### Data for analysis
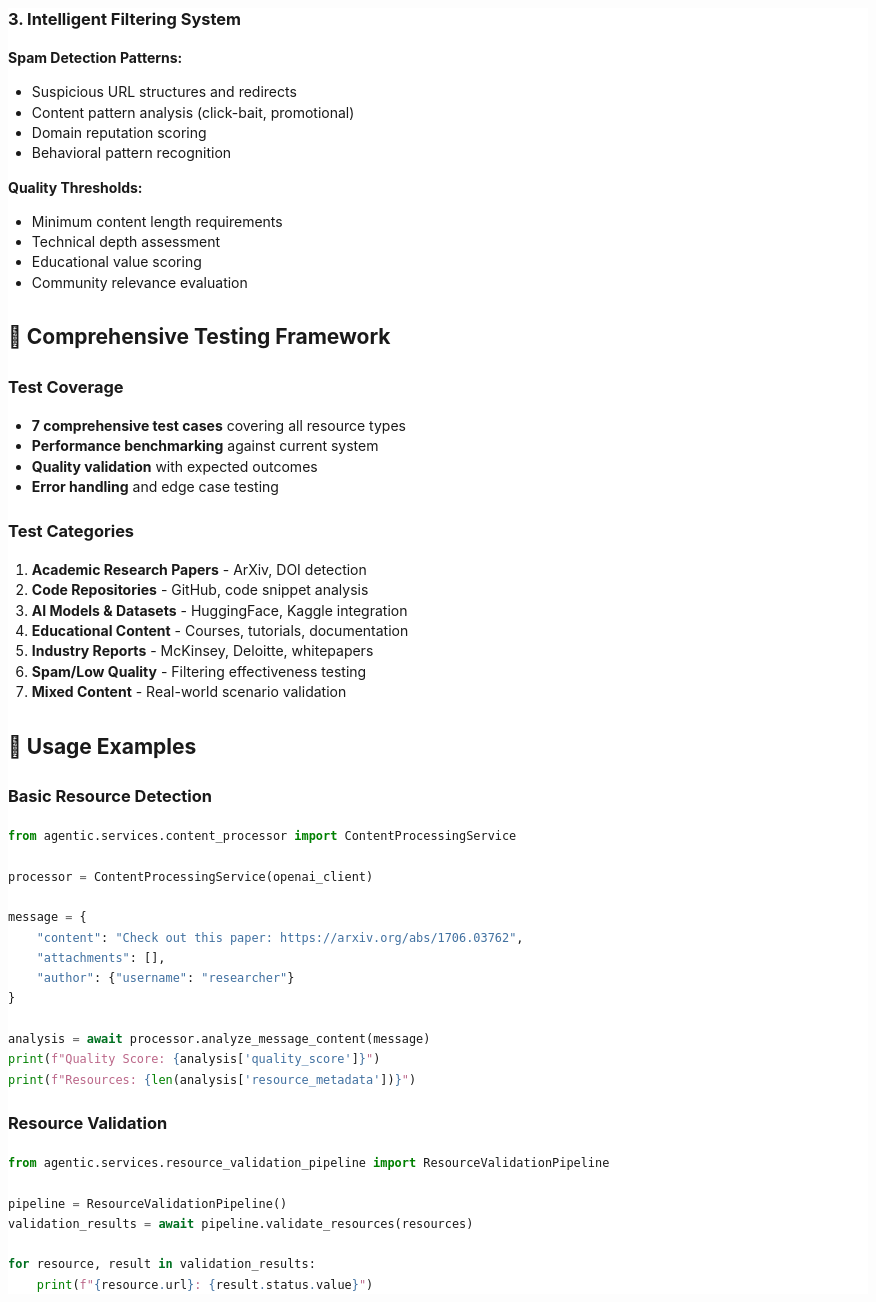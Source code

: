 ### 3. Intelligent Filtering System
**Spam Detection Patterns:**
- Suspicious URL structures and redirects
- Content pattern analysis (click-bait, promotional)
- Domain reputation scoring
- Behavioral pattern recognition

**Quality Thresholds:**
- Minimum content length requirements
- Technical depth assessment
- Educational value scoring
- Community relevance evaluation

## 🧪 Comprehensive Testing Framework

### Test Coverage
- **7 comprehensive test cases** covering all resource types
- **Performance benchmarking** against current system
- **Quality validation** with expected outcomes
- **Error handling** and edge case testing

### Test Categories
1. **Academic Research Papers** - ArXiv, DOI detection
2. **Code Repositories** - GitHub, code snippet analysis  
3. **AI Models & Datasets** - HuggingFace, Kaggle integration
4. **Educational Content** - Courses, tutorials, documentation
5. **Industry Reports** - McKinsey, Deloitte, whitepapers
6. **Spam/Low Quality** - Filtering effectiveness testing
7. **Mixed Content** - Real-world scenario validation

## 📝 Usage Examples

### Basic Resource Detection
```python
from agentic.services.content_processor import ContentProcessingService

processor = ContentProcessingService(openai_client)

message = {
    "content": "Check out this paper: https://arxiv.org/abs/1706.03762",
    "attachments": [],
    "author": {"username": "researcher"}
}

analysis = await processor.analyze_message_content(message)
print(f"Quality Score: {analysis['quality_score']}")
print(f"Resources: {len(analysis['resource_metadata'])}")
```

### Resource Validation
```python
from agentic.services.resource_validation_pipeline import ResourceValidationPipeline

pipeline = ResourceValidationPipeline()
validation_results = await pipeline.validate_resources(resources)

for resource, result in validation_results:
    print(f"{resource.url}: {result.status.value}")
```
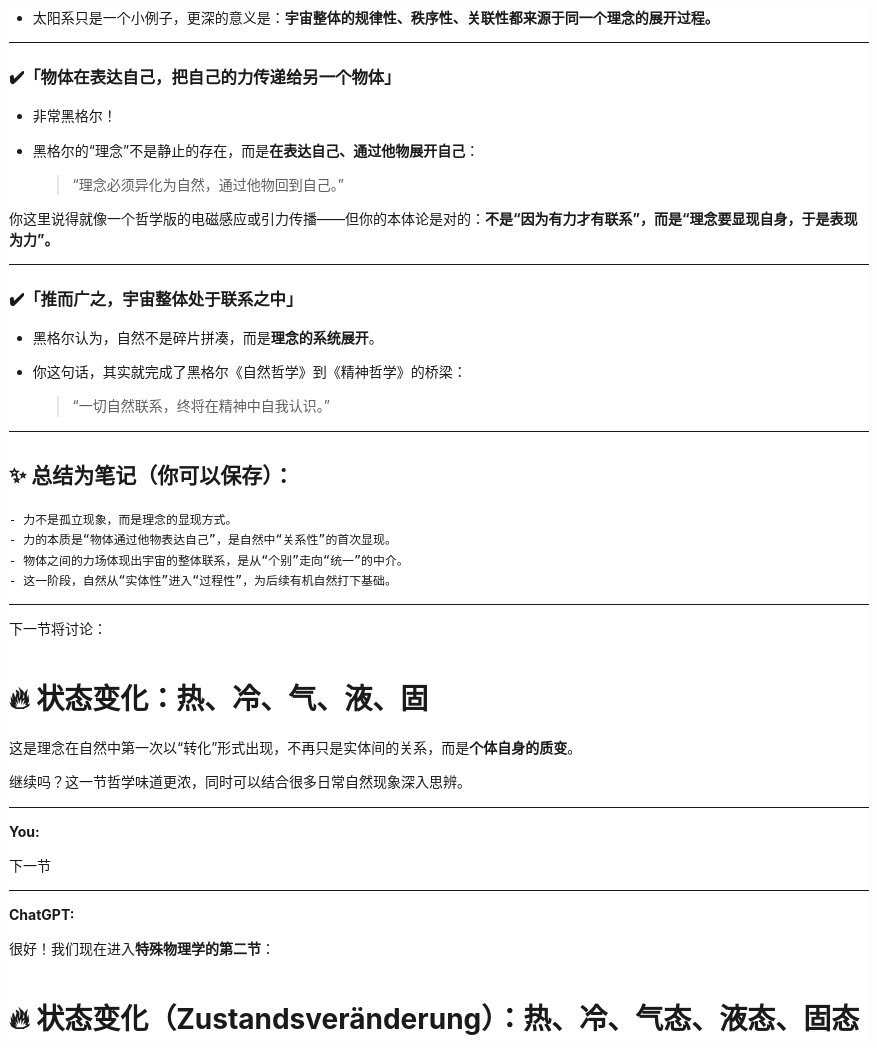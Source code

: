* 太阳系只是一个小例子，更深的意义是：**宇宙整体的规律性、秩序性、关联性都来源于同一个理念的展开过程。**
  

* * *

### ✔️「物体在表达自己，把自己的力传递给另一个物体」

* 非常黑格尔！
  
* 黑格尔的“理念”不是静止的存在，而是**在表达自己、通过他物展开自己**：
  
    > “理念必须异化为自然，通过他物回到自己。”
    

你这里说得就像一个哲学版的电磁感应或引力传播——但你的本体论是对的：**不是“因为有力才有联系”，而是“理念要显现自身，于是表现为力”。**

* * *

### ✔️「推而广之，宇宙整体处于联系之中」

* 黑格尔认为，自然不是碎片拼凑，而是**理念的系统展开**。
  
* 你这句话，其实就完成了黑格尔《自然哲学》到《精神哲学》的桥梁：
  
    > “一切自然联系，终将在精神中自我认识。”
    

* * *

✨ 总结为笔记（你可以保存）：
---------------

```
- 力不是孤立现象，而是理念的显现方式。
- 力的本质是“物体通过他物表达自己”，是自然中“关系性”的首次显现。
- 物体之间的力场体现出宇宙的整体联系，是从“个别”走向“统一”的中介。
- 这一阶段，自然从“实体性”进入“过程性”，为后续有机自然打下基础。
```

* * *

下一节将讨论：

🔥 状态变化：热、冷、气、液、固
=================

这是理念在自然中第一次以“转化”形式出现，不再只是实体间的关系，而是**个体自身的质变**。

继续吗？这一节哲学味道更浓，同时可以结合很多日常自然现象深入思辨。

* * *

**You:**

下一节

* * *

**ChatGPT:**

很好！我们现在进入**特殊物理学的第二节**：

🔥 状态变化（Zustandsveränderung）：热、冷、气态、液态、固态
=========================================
==
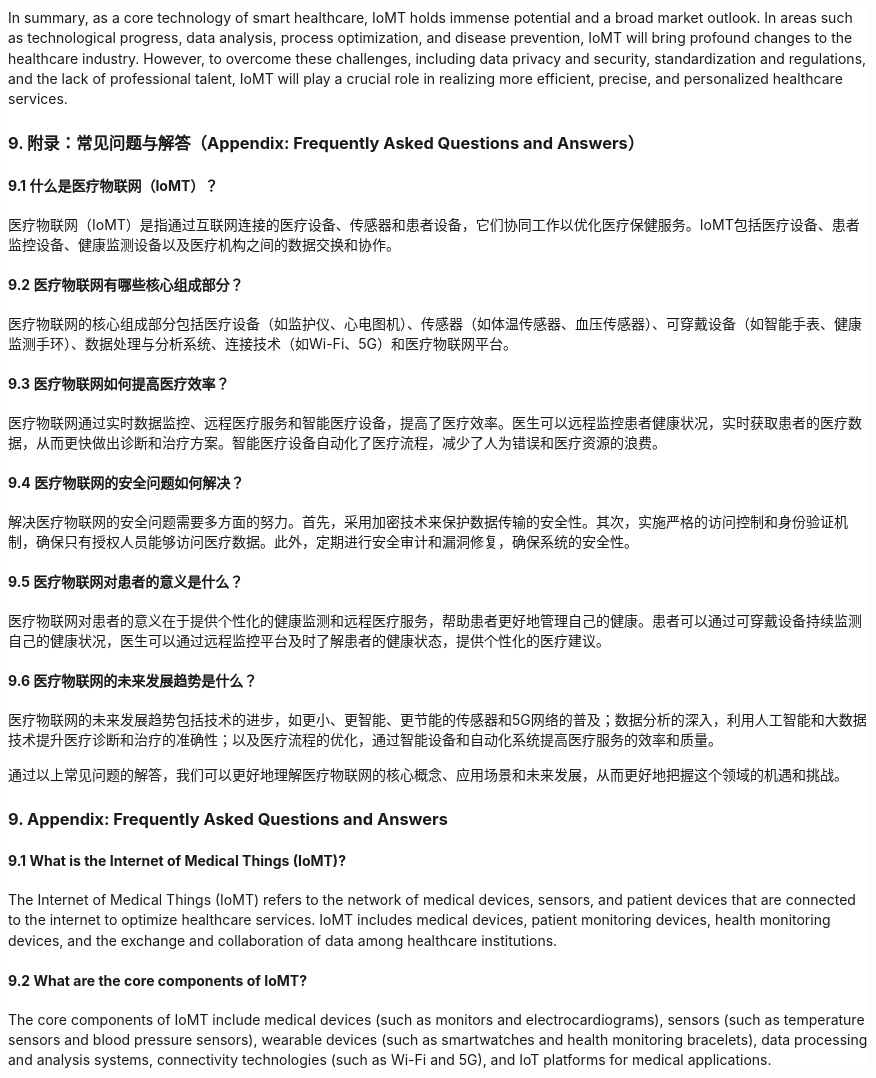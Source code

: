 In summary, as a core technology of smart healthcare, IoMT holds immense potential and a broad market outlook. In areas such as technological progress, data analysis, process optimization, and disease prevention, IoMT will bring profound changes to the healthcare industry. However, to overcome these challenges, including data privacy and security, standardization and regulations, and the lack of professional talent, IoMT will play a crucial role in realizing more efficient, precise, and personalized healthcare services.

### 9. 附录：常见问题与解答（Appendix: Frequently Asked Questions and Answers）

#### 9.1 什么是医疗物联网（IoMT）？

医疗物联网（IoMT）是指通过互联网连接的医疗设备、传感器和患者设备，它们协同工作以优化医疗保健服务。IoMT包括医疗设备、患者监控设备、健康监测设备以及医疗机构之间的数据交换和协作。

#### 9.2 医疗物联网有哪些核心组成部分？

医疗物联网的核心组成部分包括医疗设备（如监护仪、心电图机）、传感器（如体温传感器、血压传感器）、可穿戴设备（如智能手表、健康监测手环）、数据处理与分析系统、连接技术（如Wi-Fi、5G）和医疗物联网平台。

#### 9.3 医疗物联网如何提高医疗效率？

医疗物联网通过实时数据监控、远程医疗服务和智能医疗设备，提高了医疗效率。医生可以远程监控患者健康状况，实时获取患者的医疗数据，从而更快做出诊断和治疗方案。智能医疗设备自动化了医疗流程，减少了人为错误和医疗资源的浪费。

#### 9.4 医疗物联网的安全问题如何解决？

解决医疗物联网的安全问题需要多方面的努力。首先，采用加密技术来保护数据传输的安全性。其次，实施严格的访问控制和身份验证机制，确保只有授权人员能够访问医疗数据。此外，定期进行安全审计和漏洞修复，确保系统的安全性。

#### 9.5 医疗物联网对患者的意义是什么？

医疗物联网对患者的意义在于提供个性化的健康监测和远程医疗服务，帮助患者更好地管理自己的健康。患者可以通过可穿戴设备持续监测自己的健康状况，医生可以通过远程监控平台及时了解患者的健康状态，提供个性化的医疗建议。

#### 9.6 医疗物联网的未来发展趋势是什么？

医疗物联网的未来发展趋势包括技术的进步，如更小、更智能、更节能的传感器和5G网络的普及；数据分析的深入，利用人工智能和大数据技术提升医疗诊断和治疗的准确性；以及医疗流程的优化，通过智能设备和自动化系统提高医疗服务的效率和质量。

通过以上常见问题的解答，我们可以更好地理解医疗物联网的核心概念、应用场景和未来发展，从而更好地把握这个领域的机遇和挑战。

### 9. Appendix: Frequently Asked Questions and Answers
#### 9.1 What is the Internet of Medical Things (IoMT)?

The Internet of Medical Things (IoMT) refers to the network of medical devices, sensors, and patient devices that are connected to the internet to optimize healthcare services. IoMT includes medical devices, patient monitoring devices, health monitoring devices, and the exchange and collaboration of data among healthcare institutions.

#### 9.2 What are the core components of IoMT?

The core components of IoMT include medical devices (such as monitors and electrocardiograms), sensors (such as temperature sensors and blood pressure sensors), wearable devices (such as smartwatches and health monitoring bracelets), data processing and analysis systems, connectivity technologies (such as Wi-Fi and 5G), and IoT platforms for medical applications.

### Instructions to follow
From the listing above, repeat exactly the lines starting at the line that includes "#### 9.4 医疗物联网的安全问题如何解决？" and ending at the line that includes "The core components of IoMT include", with nothing outside that span.

### Answer area
#### 9.4 医疗物联网的安全问题如何解决？

解决医疗物联网的安全问题需要多方面的努力。首先，采用加密技术来保护数据传输的安全性。其次，实施严格的访问控制和身份验证机制，确保只有授权人员能够访问医疗数据。此外，定期进行安全审计和漏洞修复，确保系统的安全性。

#### 9.5 医疗物联网对患者的意义是什么？

医疗物联网对患者的意义在于提供个性化的健康监测和远程医疗服务，帮助患者更好地管理自己的健康。患者可以通过可穿戴设备持续监测自己的健康状况，医生可以通过远程监控平台及时了解患者的健康状态，提供个性化的医疗建议。

#### 9.6 医疗物联网的未来发展趋势是什么？

医疗物联网的未来发展趋势包括技术的进步，如更小、更智能、更节能的传感器和5G网络的普及；数据分析的深入，利用人工智能和大数据技术提升医疗诊断和治疗的准确性；以及医疗流程的优化，通过智能设备和自动化系统提高医疗服务的效率和质量。

通过以上常见问题的解答，我们可以更好地理解医疗物联网的核心概念、应用场景和未来发展，从而更好地把握这个领域的机遇和挑战。

### 9. Appendix: Frequently Asked Questions and Answers
#### 9.1 What is the Internet of Medical Things (IoMT)?

The Internet of Medical Things (IoMT) refers to the network of medical devices, sensors, and patient devices that are connected to the internet to optimize healthcare services. IoMT includes medical devices, patient monitoring devices, health monitoring devices, and the exchange and collaboration of data among healthcare institutions.

#### 9.2 What are the core components of IoMT?

The core components of IoMT include medical devices (such as monitors and electrocardiograms), sensors (such as temperature sensors and blood pressure sensors), wearable devices (such as smartwatches and health monitoring bracelets), data processing and analysis systems, connectivity technologies (such as Wi-Fi and 5G), and IoT platforms for medical applications.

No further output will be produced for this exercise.